◆ **WHAT IS REQUIRED**
Nothing but the records themselves, exactly as written, should appear in the reply; leave out the pictures.

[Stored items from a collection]
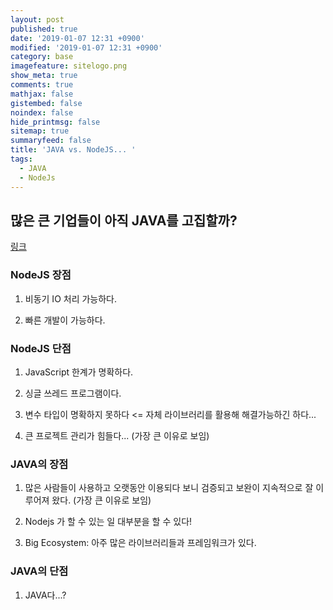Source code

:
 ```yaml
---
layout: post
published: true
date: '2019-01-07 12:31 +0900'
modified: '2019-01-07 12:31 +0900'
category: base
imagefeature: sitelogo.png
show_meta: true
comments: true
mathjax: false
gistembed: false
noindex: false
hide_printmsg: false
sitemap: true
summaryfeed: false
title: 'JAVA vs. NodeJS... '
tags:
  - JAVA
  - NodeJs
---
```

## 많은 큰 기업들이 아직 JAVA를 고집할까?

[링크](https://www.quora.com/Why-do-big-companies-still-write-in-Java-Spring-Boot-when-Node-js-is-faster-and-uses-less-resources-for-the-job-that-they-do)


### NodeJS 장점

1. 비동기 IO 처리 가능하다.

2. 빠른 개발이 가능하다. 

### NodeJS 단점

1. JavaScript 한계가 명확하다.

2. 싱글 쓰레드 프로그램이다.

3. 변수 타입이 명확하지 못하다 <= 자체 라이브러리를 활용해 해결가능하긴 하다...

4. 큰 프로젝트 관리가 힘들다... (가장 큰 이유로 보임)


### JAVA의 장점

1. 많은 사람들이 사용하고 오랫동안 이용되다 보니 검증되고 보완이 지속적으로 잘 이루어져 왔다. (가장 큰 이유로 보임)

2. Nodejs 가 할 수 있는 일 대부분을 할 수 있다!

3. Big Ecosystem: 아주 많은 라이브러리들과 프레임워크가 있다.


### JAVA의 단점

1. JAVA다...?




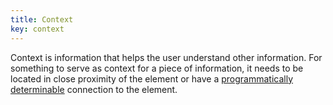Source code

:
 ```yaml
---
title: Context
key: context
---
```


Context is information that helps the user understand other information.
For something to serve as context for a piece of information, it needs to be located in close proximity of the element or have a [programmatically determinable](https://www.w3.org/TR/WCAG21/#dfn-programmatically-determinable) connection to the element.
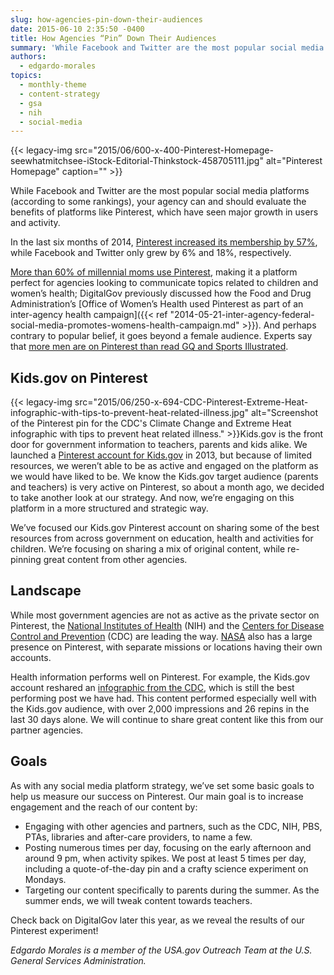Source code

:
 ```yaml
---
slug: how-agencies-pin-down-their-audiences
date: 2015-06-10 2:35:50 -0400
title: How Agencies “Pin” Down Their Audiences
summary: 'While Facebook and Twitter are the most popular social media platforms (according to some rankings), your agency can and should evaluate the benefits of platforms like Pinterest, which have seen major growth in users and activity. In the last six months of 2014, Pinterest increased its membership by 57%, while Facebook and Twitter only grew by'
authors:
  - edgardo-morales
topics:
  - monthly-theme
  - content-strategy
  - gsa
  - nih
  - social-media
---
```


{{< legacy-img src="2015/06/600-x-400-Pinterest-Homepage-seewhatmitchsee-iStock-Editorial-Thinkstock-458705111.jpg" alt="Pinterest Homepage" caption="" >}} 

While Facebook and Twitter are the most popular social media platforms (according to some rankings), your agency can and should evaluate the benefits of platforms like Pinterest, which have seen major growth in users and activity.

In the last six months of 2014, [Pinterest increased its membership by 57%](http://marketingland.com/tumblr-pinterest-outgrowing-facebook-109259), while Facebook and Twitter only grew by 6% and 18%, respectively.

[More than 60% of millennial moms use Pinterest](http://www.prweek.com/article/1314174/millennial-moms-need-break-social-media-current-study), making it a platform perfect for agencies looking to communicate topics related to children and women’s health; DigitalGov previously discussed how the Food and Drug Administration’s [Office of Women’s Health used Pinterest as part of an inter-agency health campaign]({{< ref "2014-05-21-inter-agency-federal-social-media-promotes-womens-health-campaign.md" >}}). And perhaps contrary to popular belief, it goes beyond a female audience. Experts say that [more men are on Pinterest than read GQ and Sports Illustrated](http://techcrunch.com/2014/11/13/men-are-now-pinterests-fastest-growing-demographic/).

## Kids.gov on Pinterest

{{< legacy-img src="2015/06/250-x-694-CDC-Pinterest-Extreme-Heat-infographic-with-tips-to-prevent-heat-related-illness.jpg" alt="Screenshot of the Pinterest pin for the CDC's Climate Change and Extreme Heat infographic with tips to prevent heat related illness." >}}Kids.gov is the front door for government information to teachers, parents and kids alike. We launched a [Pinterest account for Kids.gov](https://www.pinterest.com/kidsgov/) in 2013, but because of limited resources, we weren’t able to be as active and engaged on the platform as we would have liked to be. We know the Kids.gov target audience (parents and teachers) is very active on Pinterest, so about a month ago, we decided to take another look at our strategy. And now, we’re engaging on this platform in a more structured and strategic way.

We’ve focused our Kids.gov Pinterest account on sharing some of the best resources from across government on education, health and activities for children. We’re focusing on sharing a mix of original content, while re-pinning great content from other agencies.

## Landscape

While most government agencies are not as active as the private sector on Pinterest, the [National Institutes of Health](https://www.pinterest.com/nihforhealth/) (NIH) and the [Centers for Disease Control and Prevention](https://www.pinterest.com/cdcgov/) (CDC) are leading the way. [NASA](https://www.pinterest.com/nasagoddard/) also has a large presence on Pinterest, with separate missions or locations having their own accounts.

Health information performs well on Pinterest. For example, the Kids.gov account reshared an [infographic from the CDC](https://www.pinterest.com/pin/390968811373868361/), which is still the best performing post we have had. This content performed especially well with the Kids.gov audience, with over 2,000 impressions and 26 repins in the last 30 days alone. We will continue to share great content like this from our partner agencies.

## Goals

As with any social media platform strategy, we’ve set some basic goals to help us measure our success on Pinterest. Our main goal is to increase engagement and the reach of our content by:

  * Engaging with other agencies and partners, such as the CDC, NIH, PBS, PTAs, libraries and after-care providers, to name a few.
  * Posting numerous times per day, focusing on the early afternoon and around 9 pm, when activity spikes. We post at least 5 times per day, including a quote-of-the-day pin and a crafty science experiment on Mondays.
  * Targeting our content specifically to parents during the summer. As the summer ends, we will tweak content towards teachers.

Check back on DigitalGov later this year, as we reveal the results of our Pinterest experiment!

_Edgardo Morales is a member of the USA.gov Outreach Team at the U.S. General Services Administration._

◆ **ANSWER TO THIS TASK**
Source code

:
 ```yaml
---
layout: post
published: true
date: '2019-01-07 12:31 +0900'
modified: '2019-01-07 12:31 +0900'
category: base
imagefeature: sitelogo.png
show_meta: true
comments: true
mathjax: false
gistembed: false
noindex: false
hide_printmsg: false
sitemap: true
summaryfeed: false
title: 'JAVA vs. NodeJS... '
tags:
  - JAVA
  - NodeJs
---
```

## 많은 큰 기업들이 아직 JAVA를 고집할까?

[링크](https://www.quora.com/Why-do-big-companies-still-write-in-Java-Spring-Boot-when-Node-js-is-faster-and-uses-less-resources-for-the-job-that-they-do)


### NodeJS 장점

1. 비동기 IO 처리 가능하다.

2. 빠른 개발이 가능하다. 

### NodeJS 단점

1. JavaScript 한계가 명확하다.

2. 싱글 쓰레드 프로그램이다.

3. 변수 타입이 명확하지 못하다 <= 자체 라이브러리를 활용해 해결가능하긴 하다...

4. 큰 프로젝트 관리가 힘들다... (가장 큰 이유로 보임)


### JAVA의 장점

1. 많은 사람들이 사용하고 오랫동안 이용되다 보니 검증되고 보완이 지속적으로 잘 이루어져 왔다. (가장 큰 이유로 보임)

2. Nodejs 가 할 수 있는 일 대부분을 할 수 있다!

3. Big Ecosystem: 아주 많은 라이브러리들과 프레임워크가 있다.


### JAVA의 단점

1. JAVA다...?




Source code

:
 ```yaml
---
title: Context
key: context
---
```


Context is information that helps the user understand other information.
For something to serve as context for a piece of information, it needs to be located in close proximity of the element or have a [programmatically determinable](https://www.w3.org/TR/WCAG21/#dfn-programmatically-determinable) connection to the element.
Source code

:
 ```yaml
---
slug: how-agencies-pin-down-their-audiences
date: 2015-06-10 2:35:50 -0400
title: How Agencies “Pin” Down Their Audiences
summary: 'While Facebook and Twitter are the most popular social media platforms (according to some rankings), your agency can and should evaluate the benefits of platforms like Pinterest, which have seen major growth in users and activity. In the last six months of 2014, Pinterest increased its membership by 57%, while Facebook and Twitter only grew by'
authors:
  - edgardo-morales
topics:
  - monthly-theme
  - content-strategy
  - gsa
  - nih
  - social-media
---
```


{{< legacy-img src="2015/06/600-x-400-Pinterest-Homepage-seewhatmitchsee-iStock-Editorial-Thinkstock-458705111.jpg" alt="Pinterest Homepage" caption="" >}} 

While Facebook and Twitter are the most popular social media platforms (according to some rankings), your agency can and should evaluate the benefits of platforms like Pinterest, which have seen major growth in users and activity.

In the last six months of 2014, [Pinterest increased its membership by 57%](http://marketingland.com/tumblr-pinterest-outgrowing-facebook-109259), while Facebook and Twitter only grew by 6% and 18%, respectively.

[More than 60% of millennial moms use Pinterest](http://www.prweek.com/article/1314174/millennial-moms-need-break-social-media-current-study), making it a platform perfect for agencies looking to communicate topics related to children and women’s health; DigitalGov previously discussed how the Food and Drug Administration’s [Office of Women’s Health used Pinterest as part of an inter-agency health campaign]({{< ref "2014-05-21-inter-agency-federal-social-media-promotes-womens-health-campaign.md" >}}). And perhaps contrary to popular belief, it goes beyond a female audience. Experts say that [more men are on Pinterest than read GQ and Sports Illustrated](http://techcrunch.com/2014/11/13/men-are-now-pinterests-fastest-growing-demographic/).

## Kids.gov on Pinterest

{{< legacy-img src="2015/06/250-x-694-CDC-Pinterest-Extreme-Heat-infographic-with-tips-to-prevent-heat-related-illness.jpg" alt="Screenshot of the Pinterest pin for the CDC's Climate Change and Extreme Heat infographic with tips to prevent heat related illness." >}}Kids.gov is the front door for government information to teachers, parents and kids alike. We launched a [Pinterest account for Kids.gov](https://www.pinterest.com/kidsgov/) in 2013, but because of limited resources, we weren’t able to be as active and engaged on the platform as we would have liked to be. We know the Kids.gov target audience (parents and teachers) is very active on Pinterest, so about a month ago, we decided to take another look at our strategy. And now, we’re engaging on this platform in a more structured and strategic way.

We’ve focused our Kids.gov Pinterest account on sharing some of the best resources from across government on education, health and activities for children. We’re focusing on sharing a mix of original content, while re-pinning great content from other agencies.

## Landscape

While most government agencies are not as active as the private sector on Pinterest, the [National Institutes of Health](https://www.pinterest.com/nihforhealth/) (NIH) and the [Centers for Disease Control and Prevention](https://www.pinterest.com/cdcgov/) (CDC) are leading the way. [NASA](https://www.pinterest.com/nasagoddard/) also has a large presence on Pinterest, with separate missions or locations having their own accounts.

Health information performs well on Pinterest. For example, the Kids.gov account reshared an [infographic from the CDC](https://www.pinterest.com/pin/390968811373868361/), which is still the best performing post we have had. This content performed especially well with the Kids.gov audience, with over 2,000 impressions and 26 repins in the last 30 days alone. We will continue to share great content like this from our partner agencies.

## Goals

As with any social media platform strategy, we’ve set some basic goals to help us measure our success on Pinterest. Our main goal is to increase engagement and the reach of our content by:

  * Engaging with other agencies and partners, such as the CDC, NIH, PBS, PTAs, libraries and after-care providers, to name a few.
  * Posting numerous times per day, focusing on the early afternoon and around 9 pm, when activity spikes. We post at least 5 times per day, including a quote-of-the-day pin and a crafty science experiment on Mondays.
  * Targeting our content specifically to parents during the summer. As the summer ends, we will tweak content towards teachers.

Check back on DigitalGov later this year, as we reveal the results of our Pinterest experiment!

_Edgardo Morales is a member of the USA.gov Outreach Team at the U.S. General Services Administration._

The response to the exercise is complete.